MSIL Programming: Part 1

Abstract

The source code written and that executes under the .NET Common Language Runtime (CLR) is referred to as “managed code”. The managed compiler translates the associated *.cs, *.vb code files into low-level .NET CIL code, assembly manifest, and type metadata eventually. Hence, MSIL is one of the programming languages supported by the .NET Framework where we can create, build, and compile .NET applications by standalone CIL code too. Moreover, the MSIL code is the backbone of every .NET assembly, the more you dig deeper into the CIL instruction sets, the better you understand advanced .NET application development. In this article, you will understand the comprehensive treatment of MSIL instruction sets and semantics by authoring a simple program using CIL opcodes and the role of the CIL compiler ilasm.exe to build and execute that .NET assembly code without employing the typical Visual Studio IDE build process.

Essentials

Programming with CIL instruction sets is rather complicated and considered to be one of the challenging tasks because here, the developer encounters the CLR built-in grammar directly, which is called “opcodes”, instead of user-friendly C#, F#, or VB.Net English language syntax. Hence, it is advisable to install the following tools in the researcher's machine on this voyage.
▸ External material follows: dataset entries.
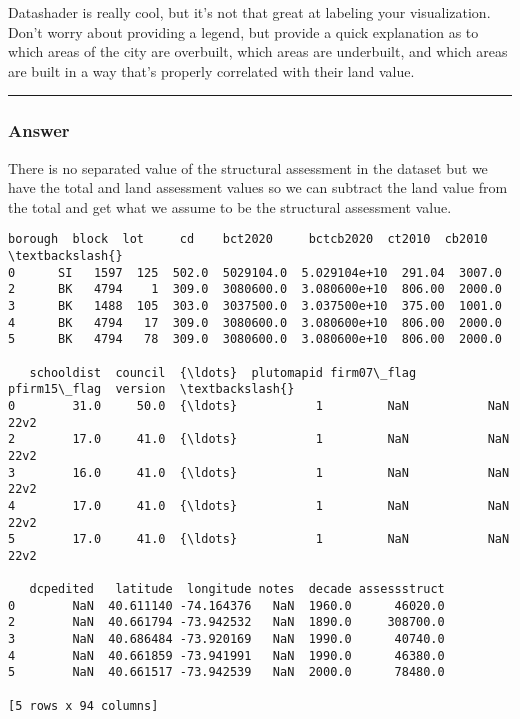 \documentclass[11pt]{article}
\begin{document}
Datashader is really cool, but it's not that great at labeling your
visualization. Don't worry about providing a legend, but provide a quick
explanation as to which areas of the city are overbuilt, which areas are
underbuilt, and which areas are built in a way that's properly
correlated with their land value.

\begin{center}\rule{0.5\linewidth}{0.5pt}\end{center}

\hypertarget{answer}{%
\subsubsection{Answer}\label{answer}}

There is no separated value of the structural assessment in the dataset
but we have the total and land assessment values so we can subtract the
land value from the total and get what we assume to be the structural
assessment value.

            \begin{tcolorbox}[breakable, size=fbox, boxrule=.5pt, pad at break*=1mm, opacityfill=0]
\begin{Verbatim}[commandchars=\\\{\}]
  borough  block  lot     cd    bct2020     bctcb2020  ct2010  cb2010  \textbackslash{}
0      SI   1597  125  502.0  5029104.0  5.029104e+10  291.04  3007.0
2      BK   4794    1  309.0  3080600.0  3.080600e+10  806.00  2000.0
3      BK   1488  105  303.0  3037500.0  3.037500e+10  375.00  1001.0
4      BK   4794   17  309.0  3080600.0  3.080600e+10  806.00  2000.0
5      BK   4794   78  309.0  3080600.0  3.080600e+10  806.00  2000.0

   schooldist  council  {\ldots}  plutomapid firm07\_flag  pfirm15\_flag  version  \textbackslash{}
0        31.0     50.0  {\ldots}           1         NaN           NaN     22v2
2        17.0     41.0  {\ldots}           1         NaN           NaN     22v2
3        16.0     41.0  {\ldots}           1         NaN           NaN     22v2
4        17.0     41.0  {\ldots}           1         NaN           NaN     22v2
5        17.0     41.0  {\ldots}           1         NaN           NaN     22v2

   dcpedited   latitude  longitude notes  decade assessstruct
0        NaN  40.611140 -74.164376   NaN  1960.0      46020.0
2        NaN  40.661794 -73.942532   NaN  1890.0     308700.0
3        NaN  40.686484 -73.920169   NaN  1990.0      40740.0
4        NaN  40.661859 -73.941991   NaN  1990.0      46380.0
5        NaN  40.661517 -73.942539   NaN  2000.0      78480.0

[5 rows x 94 columns]
\end{Verbatim}
\end{tcolorbox}
        
\end{document}
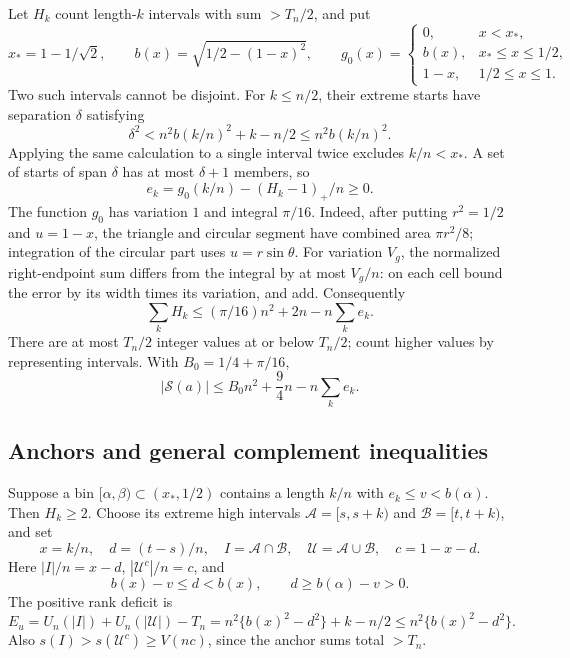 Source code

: \documentclass[10pt]{amsart}
\theoremstyle{remark}
\newcommand{\Sset}{\mathcal S}
\newcommand{\Uset}{\mathcal U}
\newcommand{\Bset}{\mathcal B}
\newcommand{\Aset}{\mathcal A}
\begin{document}
Let $H_k$ count length-$k$ intervals with sum $>T_n/2$, and put
\[
 x_*=1-1/\sqrt2,\qquad b(x)=\sqrt{1/2-(1-x)^2},
 \qquad
 g_0(x)=\begin{cases}
 0,&x<x_*,\\ b(x),&x_*\le x\le1/2,\\1-x,&1/2\le x\le1.
 \end{cases}
\]
Two such intervals cannot be disjoint. For $k\le n/2$, their extreme
starts have separation $\delta$ satisfying
\[
 \delta^2<n^2 b(k/n)^2+k-n/2\le n^2b(k/n)^2.
\]
Applying the same calculation to a single interval twice excludes
$k/n<x_*$. A set of starts of span $\delta$ has at most $\delta+1$
members, so
\[
 e_k=g_0(k/n)-(H_k-1)_+/n\ge0.
\]
The function $g_0$ has variation $1$ and integral $\pi/16$.
Indeed, after putting $r^2=1/2$ and $u=1-x$, the triangle and circular
segment have combined area $\pi r^2/8$; integration of the circular
part uses $u=r\sin\theta$. For variation $V_g$, the normalized
right-endpoint sum differs from the integral by at most $V_g/n$:
on each cell bound the error by its width times its variation, and add.
Consequently
\[
 \sum_k H_k\le(\pi/16)n^2+2n-n\sum_ke_k.
\]
There are at most $T_n/2$ integer values at or below $T_n/2$; count
higher values by representing intervals. With $B_0=1/4+\pi/16$,
\begin{equation}\label{eq:baseline}
 |\Sset(a)|\le B_0n^2+\frac94n-n\sum_ke_k.
\end{equation}

\subsection{Anchors and general complement inequalities}
Suppose a bin $[\alpha,\beta)\subset(x_*,1/2)$ contains a length $k/n$
with $e_k\le v<b(\alpha)$. Then $H_k\ge2$. Choose its extreme high
intervals $\Aset=[s,s+k)$ and $\Bset=[t,t+k)$, and set
\[
 x=k/n,\quad d=(t-s)/n,\quad I=\Aset\cap\Bset,\quad
 \Uset=\Aset\cup\Bset,\quad c=1-x-d.
\]
Here $|I|/n=x-d$, $|\Uset^c|/n=c$, and
\[
 b(x)-v\le d<b(x),\qquad d\ge b(\alpha)-v>0.
\]
The positive rank deficit is
\begin{equation}\label{eq:rankdef}
 E_u=U_n(|I|)+U_n(|\Uset|)-T_n
 =n^2\{b(x)^2-d^2\}+k-n/2
 \le n^2\{b(x)^2-d^2\}.
\end{equation}
Also $s(I)>s(\Uset^c)\ge V(nc)$, since the anchor sums total $>T_n$.
\end{document}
  • .NET Framework 4.0 or later
  • Visual Studio 2010 IDE or later
  • ILDASM.exe, ILASM.exe utility
  • Notepad++
  • Sharp developer (optional)
  • Xamarin Studio (optional)

Although CIL code can be authored via the simple Notepad editor, it is recommended to write CIL code using full-fledged editors like Sharp Developers.

MSIL Internals

A .NET assembly contains CIL code, that is conceptually similar to Java bytecode in that it is not compiled to platform-specific instructions until absolutely necessary. The .NET CLR leverages a JIT compiler for each CPU targeting the runtime, each optimized for the underlying platform. The .NET binaries contain metadata that describes the characteristics of every type within the binary. The metadata is officially termed a manifest that contains information about the current version of the assembly and lists of all the externally referenced assemblies and culture information.

The previous figure is apparently, demonstrating that each of the .Net authorized programming source codes is eventually compiled into CIL rather than directly to a specific instruction set. Such potential makes all the . NET-supported languages are capable of interacting with each other. Furthermore, the CIL code provides the same benefits Java professionals have grown accustomed to.

Compilation Life Cycle

Figure 1-1. The .NET Compilation Life-Cycle.

Each. NET-supported programming language maps their respective keywords to CIL mnemonics. Intermediate Language (IL) code tends to be cryptic and completely incomprehensible, for instance when loading a string variable into memory, we don't employ a user-friendly opcode name StringLoading, but rather ldstr. Assume we have constructed the following sample program in the C# language to understand the corresponding generated code behind CIL grammars.

The previous C# code is performing a simple addition of two numeric values via the testCalculation method. The .NET binaries do not contain platform-specific instructions but rather use an agnostic IL code that is generated using the corresponding C# compiler (csc.exe) during the build process.

Listing 1: Simple C# console application.

class Program
{
    static void Main(string[] args)
    {
        // Method Calling
        testCalculation(20, 40);
        Console.ReadKey();
    }
    
    // Demo static Method
    static void testCalculation(int iPar1, int iPar2)
    {
        int Result;
        Result = iPar1 + iPar2;
        Console.WriteLine("Calculation Output :: {0}", Result);
    }
}

Once you compile this code, the CLR locates and loads that .NET binary into memory and you end up with a single *.exe assembly that contains a manifest, metadata, and CIL instructions eventually. Fortunately, the .NET framework ships with an excellent utility to disassemble any .NET binary into its corresponding IL code referred to as “ILDASM.EXE”.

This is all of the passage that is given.